The problem:
From the records below, extract only the lines running from the line with "slightly more active." to the line with "Bellabeat Executive Team", both lines included, reproducing them exactly.

Source information section start

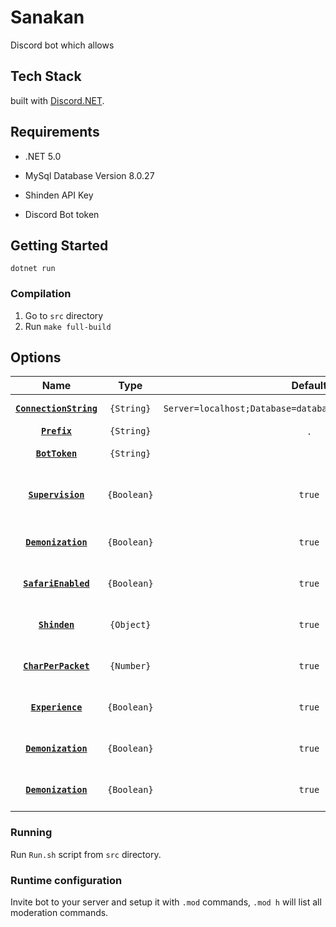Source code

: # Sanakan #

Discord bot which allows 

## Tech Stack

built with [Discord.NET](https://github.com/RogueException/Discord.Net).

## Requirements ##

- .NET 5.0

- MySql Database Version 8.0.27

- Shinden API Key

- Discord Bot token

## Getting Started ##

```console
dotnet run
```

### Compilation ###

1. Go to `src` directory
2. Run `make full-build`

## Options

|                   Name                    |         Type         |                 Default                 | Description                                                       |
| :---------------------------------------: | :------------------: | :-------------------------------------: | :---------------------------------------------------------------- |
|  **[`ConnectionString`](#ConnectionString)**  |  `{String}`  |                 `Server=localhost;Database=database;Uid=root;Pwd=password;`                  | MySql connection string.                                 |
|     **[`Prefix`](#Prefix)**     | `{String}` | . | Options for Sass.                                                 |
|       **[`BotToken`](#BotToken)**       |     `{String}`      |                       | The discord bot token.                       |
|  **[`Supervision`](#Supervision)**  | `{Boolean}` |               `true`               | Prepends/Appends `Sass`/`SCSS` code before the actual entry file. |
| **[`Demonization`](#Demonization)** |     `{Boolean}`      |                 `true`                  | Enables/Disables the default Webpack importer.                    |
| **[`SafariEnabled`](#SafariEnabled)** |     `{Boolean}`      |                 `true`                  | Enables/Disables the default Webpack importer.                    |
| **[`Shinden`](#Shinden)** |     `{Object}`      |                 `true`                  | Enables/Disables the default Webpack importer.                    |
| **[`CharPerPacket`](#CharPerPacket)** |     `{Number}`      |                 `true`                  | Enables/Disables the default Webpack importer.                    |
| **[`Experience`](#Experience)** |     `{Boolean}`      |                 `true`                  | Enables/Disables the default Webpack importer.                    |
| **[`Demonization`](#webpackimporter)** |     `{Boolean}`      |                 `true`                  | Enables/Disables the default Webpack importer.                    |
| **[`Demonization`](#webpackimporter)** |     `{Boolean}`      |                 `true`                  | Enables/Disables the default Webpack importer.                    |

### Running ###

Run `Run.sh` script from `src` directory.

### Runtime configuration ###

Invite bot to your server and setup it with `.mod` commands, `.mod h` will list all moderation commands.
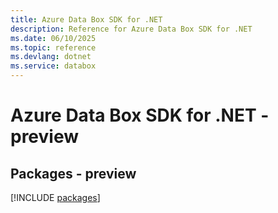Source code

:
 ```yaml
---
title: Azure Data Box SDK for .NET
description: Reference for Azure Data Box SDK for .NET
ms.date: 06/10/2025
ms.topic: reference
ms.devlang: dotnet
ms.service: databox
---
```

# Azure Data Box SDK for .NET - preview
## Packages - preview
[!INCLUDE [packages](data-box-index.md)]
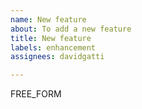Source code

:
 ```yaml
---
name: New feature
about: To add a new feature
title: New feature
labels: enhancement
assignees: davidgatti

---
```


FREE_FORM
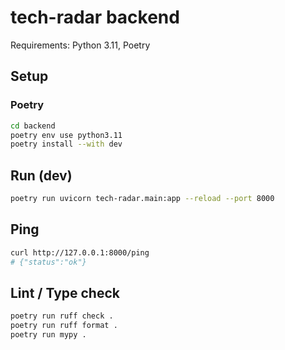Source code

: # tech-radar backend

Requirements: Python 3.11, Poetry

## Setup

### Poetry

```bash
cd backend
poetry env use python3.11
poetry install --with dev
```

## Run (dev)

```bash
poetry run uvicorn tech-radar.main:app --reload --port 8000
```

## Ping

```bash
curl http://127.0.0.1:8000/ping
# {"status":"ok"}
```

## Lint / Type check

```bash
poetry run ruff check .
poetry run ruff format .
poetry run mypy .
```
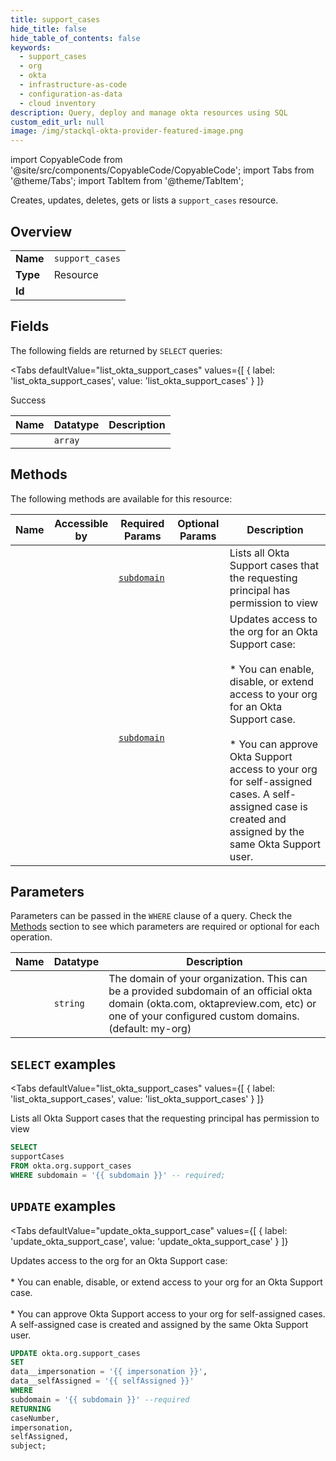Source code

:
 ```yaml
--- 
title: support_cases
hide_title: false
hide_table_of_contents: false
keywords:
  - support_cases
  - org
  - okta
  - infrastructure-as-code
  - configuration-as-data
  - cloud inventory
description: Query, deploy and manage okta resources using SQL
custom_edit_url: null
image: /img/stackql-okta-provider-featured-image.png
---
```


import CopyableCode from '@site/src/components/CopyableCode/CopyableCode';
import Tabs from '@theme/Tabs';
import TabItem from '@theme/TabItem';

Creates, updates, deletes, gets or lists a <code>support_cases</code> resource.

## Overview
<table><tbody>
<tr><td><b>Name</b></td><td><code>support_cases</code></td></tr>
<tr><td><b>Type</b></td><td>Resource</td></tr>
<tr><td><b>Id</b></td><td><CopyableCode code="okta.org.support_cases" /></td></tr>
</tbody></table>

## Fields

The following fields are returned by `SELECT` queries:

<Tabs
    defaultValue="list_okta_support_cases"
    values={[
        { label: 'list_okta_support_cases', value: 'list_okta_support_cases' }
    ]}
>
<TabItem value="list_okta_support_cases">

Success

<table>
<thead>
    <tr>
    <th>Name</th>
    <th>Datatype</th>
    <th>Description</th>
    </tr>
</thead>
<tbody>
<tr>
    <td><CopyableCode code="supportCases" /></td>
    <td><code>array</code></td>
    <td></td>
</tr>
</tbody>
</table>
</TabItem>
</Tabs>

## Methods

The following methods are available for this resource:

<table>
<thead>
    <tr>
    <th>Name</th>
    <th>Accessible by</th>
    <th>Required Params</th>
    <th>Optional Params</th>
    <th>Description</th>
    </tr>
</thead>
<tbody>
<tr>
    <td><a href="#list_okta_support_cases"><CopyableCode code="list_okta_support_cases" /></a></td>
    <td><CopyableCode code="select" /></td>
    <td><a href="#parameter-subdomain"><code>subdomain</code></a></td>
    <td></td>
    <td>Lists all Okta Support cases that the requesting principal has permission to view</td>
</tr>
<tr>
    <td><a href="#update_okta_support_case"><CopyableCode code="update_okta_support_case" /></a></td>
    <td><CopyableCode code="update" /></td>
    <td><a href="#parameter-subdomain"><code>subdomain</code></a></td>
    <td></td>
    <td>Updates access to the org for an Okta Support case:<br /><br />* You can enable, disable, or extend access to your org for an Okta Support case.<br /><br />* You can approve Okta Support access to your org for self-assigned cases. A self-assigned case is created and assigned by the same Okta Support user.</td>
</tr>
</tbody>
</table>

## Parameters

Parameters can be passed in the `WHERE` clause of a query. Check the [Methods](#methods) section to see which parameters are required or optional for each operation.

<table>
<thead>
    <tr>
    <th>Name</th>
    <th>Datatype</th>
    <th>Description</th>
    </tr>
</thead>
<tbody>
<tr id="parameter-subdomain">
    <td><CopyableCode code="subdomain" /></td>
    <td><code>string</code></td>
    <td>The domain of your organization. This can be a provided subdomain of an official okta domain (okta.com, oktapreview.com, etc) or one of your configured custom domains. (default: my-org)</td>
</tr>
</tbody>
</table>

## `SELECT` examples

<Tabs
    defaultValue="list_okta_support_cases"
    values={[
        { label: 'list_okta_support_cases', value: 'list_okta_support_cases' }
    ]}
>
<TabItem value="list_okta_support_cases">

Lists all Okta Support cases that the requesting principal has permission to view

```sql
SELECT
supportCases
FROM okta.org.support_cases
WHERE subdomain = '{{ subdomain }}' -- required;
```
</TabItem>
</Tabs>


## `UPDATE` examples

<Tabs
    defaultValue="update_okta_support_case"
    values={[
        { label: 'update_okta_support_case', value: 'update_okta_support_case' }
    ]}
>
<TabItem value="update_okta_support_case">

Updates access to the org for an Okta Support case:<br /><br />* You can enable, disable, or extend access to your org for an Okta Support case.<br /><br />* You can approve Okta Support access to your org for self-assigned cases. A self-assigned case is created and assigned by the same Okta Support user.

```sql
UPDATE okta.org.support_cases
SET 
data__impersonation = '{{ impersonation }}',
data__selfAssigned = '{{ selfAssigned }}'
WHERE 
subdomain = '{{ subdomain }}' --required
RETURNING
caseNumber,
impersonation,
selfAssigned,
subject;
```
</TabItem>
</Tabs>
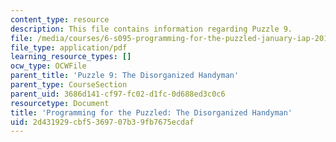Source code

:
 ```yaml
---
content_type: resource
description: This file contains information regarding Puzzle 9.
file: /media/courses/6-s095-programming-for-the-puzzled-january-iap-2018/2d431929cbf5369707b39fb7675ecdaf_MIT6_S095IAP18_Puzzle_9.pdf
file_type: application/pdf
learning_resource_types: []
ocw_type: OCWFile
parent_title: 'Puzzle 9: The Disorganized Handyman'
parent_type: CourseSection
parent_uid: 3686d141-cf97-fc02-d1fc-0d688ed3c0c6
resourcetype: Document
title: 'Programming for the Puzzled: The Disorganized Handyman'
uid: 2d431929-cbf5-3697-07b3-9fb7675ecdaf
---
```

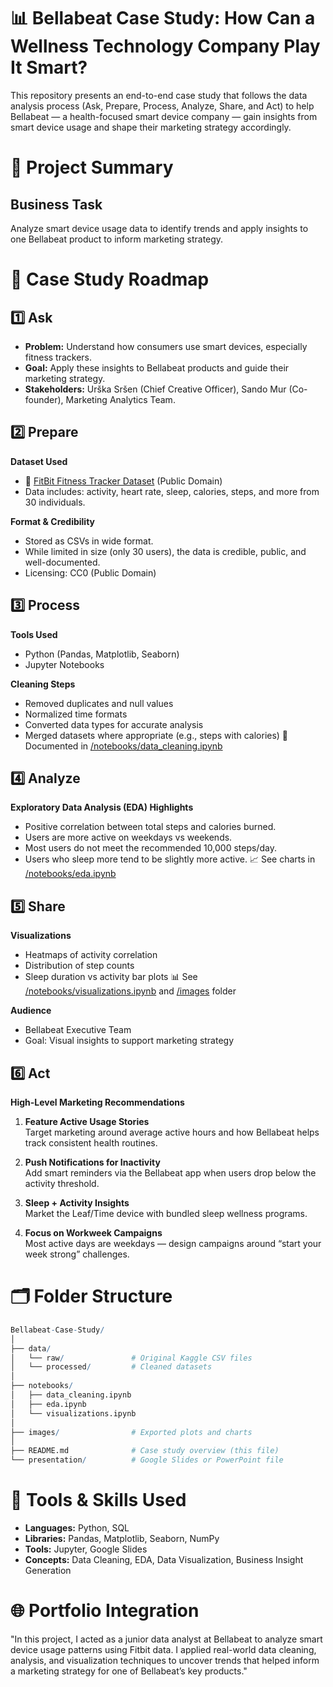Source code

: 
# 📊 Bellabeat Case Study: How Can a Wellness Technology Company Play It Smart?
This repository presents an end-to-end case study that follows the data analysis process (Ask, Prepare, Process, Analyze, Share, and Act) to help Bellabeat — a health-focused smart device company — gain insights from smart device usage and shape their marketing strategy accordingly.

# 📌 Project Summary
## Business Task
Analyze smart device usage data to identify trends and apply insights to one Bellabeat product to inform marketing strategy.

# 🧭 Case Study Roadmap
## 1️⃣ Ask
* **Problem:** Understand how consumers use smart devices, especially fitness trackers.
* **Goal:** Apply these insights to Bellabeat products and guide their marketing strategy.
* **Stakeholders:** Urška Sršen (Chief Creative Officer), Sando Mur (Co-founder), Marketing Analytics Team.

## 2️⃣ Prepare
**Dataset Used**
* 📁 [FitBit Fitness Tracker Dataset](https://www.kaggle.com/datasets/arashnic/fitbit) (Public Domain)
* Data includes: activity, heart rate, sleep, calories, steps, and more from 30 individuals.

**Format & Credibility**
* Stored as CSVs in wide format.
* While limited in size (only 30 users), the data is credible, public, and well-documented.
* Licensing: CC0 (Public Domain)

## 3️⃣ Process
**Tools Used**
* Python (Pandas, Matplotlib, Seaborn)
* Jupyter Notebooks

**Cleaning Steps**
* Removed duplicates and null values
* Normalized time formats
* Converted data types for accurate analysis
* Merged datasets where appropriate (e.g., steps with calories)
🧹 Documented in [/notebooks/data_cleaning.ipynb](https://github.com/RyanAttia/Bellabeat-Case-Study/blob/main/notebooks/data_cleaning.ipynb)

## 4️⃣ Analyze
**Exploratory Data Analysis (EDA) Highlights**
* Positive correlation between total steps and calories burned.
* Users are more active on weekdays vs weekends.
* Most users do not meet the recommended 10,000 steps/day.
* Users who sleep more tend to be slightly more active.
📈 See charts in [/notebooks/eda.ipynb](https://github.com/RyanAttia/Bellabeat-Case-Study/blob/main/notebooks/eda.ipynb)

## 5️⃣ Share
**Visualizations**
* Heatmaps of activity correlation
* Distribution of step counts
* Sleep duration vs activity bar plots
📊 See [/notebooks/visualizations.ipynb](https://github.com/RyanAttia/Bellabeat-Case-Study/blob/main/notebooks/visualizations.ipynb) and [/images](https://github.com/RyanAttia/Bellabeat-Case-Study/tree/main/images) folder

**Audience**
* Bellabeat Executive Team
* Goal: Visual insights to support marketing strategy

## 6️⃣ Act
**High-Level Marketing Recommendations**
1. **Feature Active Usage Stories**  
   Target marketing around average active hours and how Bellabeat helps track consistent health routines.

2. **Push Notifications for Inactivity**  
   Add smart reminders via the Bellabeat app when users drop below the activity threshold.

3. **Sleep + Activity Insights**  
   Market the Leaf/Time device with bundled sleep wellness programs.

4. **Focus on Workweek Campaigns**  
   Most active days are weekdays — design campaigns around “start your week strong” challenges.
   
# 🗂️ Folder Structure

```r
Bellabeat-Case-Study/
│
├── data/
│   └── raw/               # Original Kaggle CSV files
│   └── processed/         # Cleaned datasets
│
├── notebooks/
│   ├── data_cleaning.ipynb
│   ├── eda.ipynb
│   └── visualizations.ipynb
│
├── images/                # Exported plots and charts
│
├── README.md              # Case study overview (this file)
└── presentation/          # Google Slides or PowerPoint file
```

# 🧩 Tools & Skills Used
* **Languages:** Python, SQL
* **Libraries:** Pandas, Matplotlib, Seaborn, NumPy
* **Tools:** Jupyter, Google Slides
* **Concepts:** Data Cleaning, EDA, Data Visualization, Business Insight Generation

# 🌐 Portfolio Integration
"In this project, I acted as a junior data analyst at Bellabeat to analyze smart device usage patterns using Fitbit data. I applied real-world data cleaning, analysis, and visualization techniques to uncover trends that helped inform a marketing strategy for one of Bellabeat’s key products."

Source information section end

Output for this task:
* Users who sleep more tend to be slightly more active.
📈 See charts in [/notebooks/eda.ipynb](https://github.com/RyanAttia/Bellabeat-Case-Study/blob/main/notebooks/eda.ipynb)

## 5️⃣ Share
**Visualizations**
* Heatmaps of activity correlation
* Distribution of step counts
* Sleep duration vs activity bar plots
📊 See [/notebooks/visualizations.ipynb](https://github.com/RyanAttia/Bellabeat-Case-Study/blob/main/notebooks/visualizations.ipynb) and [/images](https://github.com/RyanAttia/Bellabeat-Case-Study/tree/main/images) folder

**Audience**
* Bellabeat Executive Team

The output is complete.